Après chaque coup d’État et chaque grave crise politique violente en Afrique, nombre de journalistes, d’observateurs, d’analystes et de citoyens ordinaires mettent en accusation « la démocratie ». Ce n’est pas toujours clair s’ils mettent en cause le choix d’un système politique – incarné par les textes constitutionnels nationaux – qui correspond à ce qu’on associe à une « démocratie », s’ils dénoncent le fait que le fonctionnement politique réel ne corresponde pas aux principes démocratiques ou s’ils estiment que la démocratie, lorsqu’elle est effective, ne produit pas les résultats escomptés attendus par les populations, en termes d’amélioration de leurs conditions.

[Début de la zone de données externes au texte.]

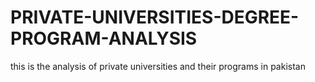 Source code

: # PRIVATE-UNIVERSITIES-DEGREE-PROGRAM-ANALYSIS
this is the analysis of private universities  and their programs in pakistan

Ce qui n’est jamais clair également, c’est la proposition alternative au système démocratique : s’agit-il de rompre tout lien de redevabilité, de contrôle et de sanction entre les gouvernants et les gouvernés et de confier la direction des pays à une autorité politique suprême – un monarque dont il faudrait tout de même déterminer les modalités de désignation ? S’agit-il de retourner à des systèmes de parti unique comme le continent en a connus beaucoup pendant des décennies ? S’agit-il de faire revivre des systèmes de gouvernement qui ont existé dans différentes parties du continent à une époque lointaine avant la déstructuration des sociétés africaines par les colonisations européennes ?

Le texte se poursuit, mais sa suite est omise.